* [Problem statement]: Find the string "links" in the data, and copy out each line that has it.

* [Dataset records]:
↓
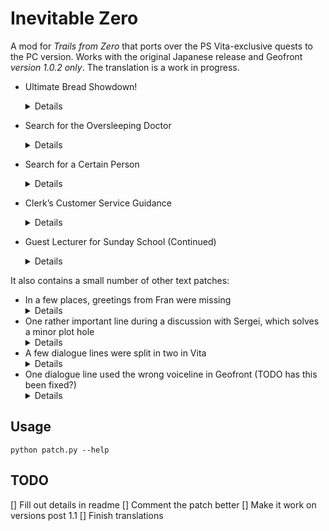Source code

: # Inevitable Zero

A mod for *Trails from Zero* that ports over the PS Vita-exclusive quests to the
PC version. Works with the original Japanese release and Geofront *version 1.0.2
only*. The translation is a work in progress.

* Ultimate Bread Showdown!
	<details>
	In chapter 2, first day, after returning from Armorica Village.

	The result is announced in chapter 3, second day.

	For this one I also rename «Luscious Orange» to «Zesty Orange», because I couldn't find any other way to get the translation to make sense.
	</details>
* Search for the Oversleeping Doctor
	<details>
	Chapter 2, second day.
	</details>
* Search for a Certain Person
	<details>
	Chapter 3, fifth day.
	</details>
* Clerk’s Customer Service Guidance
	<details>
	Start of chapter 4.
	</details>
* Guest Lecturer for Sunday School (Continued)
	<details>
	Start of chapter 4.
	</details>

It also contains a small number of other text patches:

* In a few places, greetings from Fran were missing
	<details>
	(Not sure when this happens)
	</details>
* One rather important line during a discussion with Sergei, which solves a minor plot hole
	<details>
	When discussing the D∴G Cult, Sergei writes down how it is spelled.
	</details>
* A few dialogue lines were split in two in Vita
	<details>
	(Not sure when this happens)
	</details>
* One dialogue line used the wrong voiceline in Geofront (TODO has this been fixed?)
	<details>
	(Not sure when this happens)
	</details>

## Usage

`python patch.py --help`

## TODO

[] Fill out details in readme
[] Comment the patch better
[] Make it work on versions post 1.1
[] Finish translations
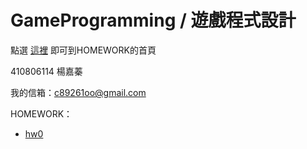 # GameProgramming / 遊戲程式設計
點選 [這裡](https://zhen9777.github.io/GPhws/) 即可到HOMEWORK的首頁

410806114 楊嘉蓁

我的信箱：<c89261oo@gmail.com>



HOMEWORK：

- [hw0](https://zhen9777.github.io/GPhws/hw0.html)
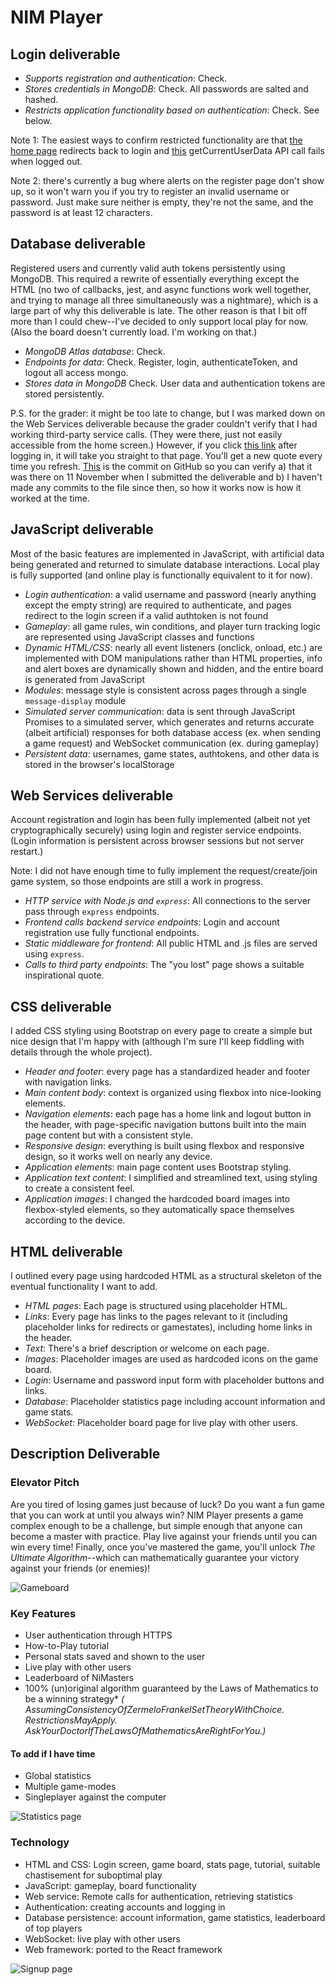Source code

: # NIM Player

## Login deliverable

- *Supports registration and authentication*: Check.
- *Stores credentials in MongoDB*: Check. All passwords are salted and hashed.
- *Restricts application functionality based on authentication*: Check. See below.

Note 1: The easiest ways to confirm restricted functionality are that
[the home page](https://startup.gerleksgarage.click/home) redirects back to login and
[this](https://startup.gerleksgarage.click/me) getCurrentUserData API call fails when logged out.

Note 2: there's currently a bug where alerts on the register page don't show up, so it won't warn you if you try to
register an invalid username or password. Just make sure neither is empty, they're not the same, and the password is at
least 12 characters.

## Database deliverable

Registered users and currently valid auth tokens persistently using MongoDB. This required a rewrite of essentially
everything except the HTML (no two of callbacks, jest, and async functions work well together, and trying to manage all
three simultaneously was a nightmare), which is a large part of why this deliverable is late. The other reason is that
I bit off more than I could chew--I've decided to only support local play for now. (Also the board doesn't currently
load. I'm working on that.)

- *MongoDB Atlas database*: Check.
- *Endpoints for data*: Check. Register, login, authenticateToken, and logout all access mongo.
- *Stores data in MongoDB* Check. User data and authentication tokens are stored persistently.

P.S. for the grader: it might be too late to change, but I was marked down on the Web Services deliverable because
the grader couldn't verify that I had working third-party service calls. (They were there, just not easily accessible
from the home screen.) However, if you click
[this link](https://startup.gerleksgarage.click/you-lose.html) after logging in, it will take you straight to that page.
You'll get a new quote every time you refresh.
[This](https://github.com/ThanGerlek/startup/commit/bdaed92fc62afefd74f460bf89b2c627263968ba) is the commit on GitHub
so you can verify a) that it was there on 11 November when I submitted the deliverable and b) I haven't made any commits
to the file since then, so how it works now is how it worked at the time.

## JavaScript deliverable

Most of the basic features are implemented in JavaScript, with artificial data being generated and returned to simulate
database interactions. Local play is fully supported (and online play is functionally equivalent to it for now).

- *Login authentication*: a valid username and password (nearly anything except the empty string) are required to
  authenticate, and pages redirect to the login screen if a valid authtoken is not found
- *Gameplay*: all game rules, win conditions, and player turn tracking logic are represented using JavaScript classes
  and functions
- *Dynamic HTML/CSS*: nearly all event listeners (onclick, onload, etc.) are implemented with DOM manipulations rather
  than HTML properties, info and alert boxes are dynamically shown and hidden, and the entire board is generated from
  JavaScript
- *Modules*: message style is consistent across pages through a single `message-display` module
- *Simulated server communication*: data is sent through JavaScript Promises to a simulated server, which generates and
  returns accurate (albeit artificial) responses for both database access (ex. when sending a game request) and
  WebSocket communication (ex. during gameplay)
- *Persistent data*: usernames, game states, authtokens, and other data is stored in the browser's localStorage

## Web Services deliverable

Account registration and login has been fully implemented (albeit not yet cryptographically securely) using login and
register service endpoints. (Login information is persistent across browser sessions but not server restart.)

Note: I did not have enough time to fully implement the request/create/join game system, so those endpoints are still a work in progress.

- *HTTP service with Node.js and `express`*: All connections to the server pass through `express` endpoints.
- *Frontend calls backend service endpoints*: Login and account registration use fully functional endpoints.
- *Static middleware for frontend*: All public HTML and .js files are served using `express`.
- *Calls to third party endpoints*: The "you lost" page shows a suitable inspirational quote.

## CSS deliverable

I added CSS styling using Bootstrap on every page to create a simple but nice design that I'm happy with (although I'm
sure I'll keep fiddling with details through the whole project).

- *Header and footer*: every page has a standardized header and footer with navigation links.
- *Main content body*: context is organized using flexbox into nice-looking elements.
- *Navigation elements*: each page has a home link and logout button in the header, with page-specific navigation
  buttons built into the main page content but with a consistent style.
- *Responsive design*: everything is built using flexbox and responsive design, so it works well on nearly any device.
- *Application elements*: main page content uses Bootstrap styling.
- *Application text content*: I simplified and streamlined text, using styling to create a consistent feel.
- *Application images*: I changed the hardcoded board images into flexbox-styled elements, so they automatically space
  themselves according to the device.

## HTML deliverable

I outlined every page using hardcoded HTML as a structural skeleton of the eventual functionality I want to add.

- *HTML pages*: Each page is structured using placeholder HTML.
- *Links*: Every page has links to the pages relevant to it (including placeholder links for redirects or gamestates),
  including home links in the header.
- *Text*: There's a brief description or welcome on each page.
- *Images*: Placeholder images are used as hardcoded icons on the game board.
- *Login*: Username and password input form with placeholder buttons and links.
- *Database*: Placeholder statistics page including account information and game stats.
- *WebSocket*: Placeholder board page for live play with other users.

## Description Deliverable

### Elevator Pitch

Are you tired of losing games just because of luck? Do you want a fun game that you can work at until you always win?
NIM Player presents a game complex enough to be a challenge, but simple enough that anyone can become a master with
practice. Play live against your friends until you can win every time! Finally, once you've mastered the game, you'll
unlock _The Ultimate Algorithm_--which can mathematically guarantee your victory against your friends (or enemies)!

![Gameboard](img/gameboard.png)

### Key Features

- User authentication through HTTPS
- How-to-Play tutorial
- Personal stats saved and shown to the user
- Live play with other users
- Leaderboard of NiMasters
- 100% (un)original algorithm guaranteed by the Laws of Mathematics to be a winning strategy* _(
  AssumingConsistencyOfZermeloFrankelSetTheoryWithChoice. RestrictionsMayApply.
  AskYourDoctorIfTheLawsOfMathematicsAreRightForYou.)_

#### To add if I have time

- Global statistics
- Multiple game-modes
- Singleplayer against the computer

![Statistics page](img/stats.png)

### Technology

- HTML and CSS: Login screen, game board, stats page, tutorial, suitable chastisement for suboptimal play
- JavaScript: gameplay, board functionality
- Web service: Remote calls for authentication, retrieving statistics
- Authentication: creating accounts and logging in
- Database persistence: account information, game statistics, leaderboard of top players
- WebSocket: live play with other users
- Web framework: ported to the React framework

![Signup page](img/signup.png)
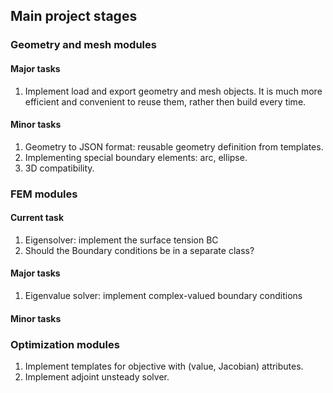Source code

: ## Main project stages

### Geometry and mesh modules

#### Major tasks

1. Implement load and export geometry and mesh objects. 
It is much more efficient and convenient to reuse them, rather then build every time.

#### Minor tasks

1. Geometry to JSON format: reusable geometry definition from templates.
2. Implementing special boundary elements: arc, ellipse.
3. 3D compatibility.

### FEM modules

#### Current task

1. Eigensolver: implement the surface tension BC
2. Should the Boundary conditions be in a separate class?

#### Major tasks

1. Eigenvalue solver: implement complex-valued boundary conditions

#### Minor tasks


### Optimization modules

1. Implement templates for objective with (value, Jacobian) attributes.
2. Implement adjoint unsteady solver.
↑
* [Task result]:
- *Header and footer*: every page has a standardized header and footer with navigation links.
- *Links*: Every page has links to the pages relevant to it (including placeholder links for redirects or gamestates),
  including home links in the header.
- *Login*: Username and password input form with placeholder buttons and links.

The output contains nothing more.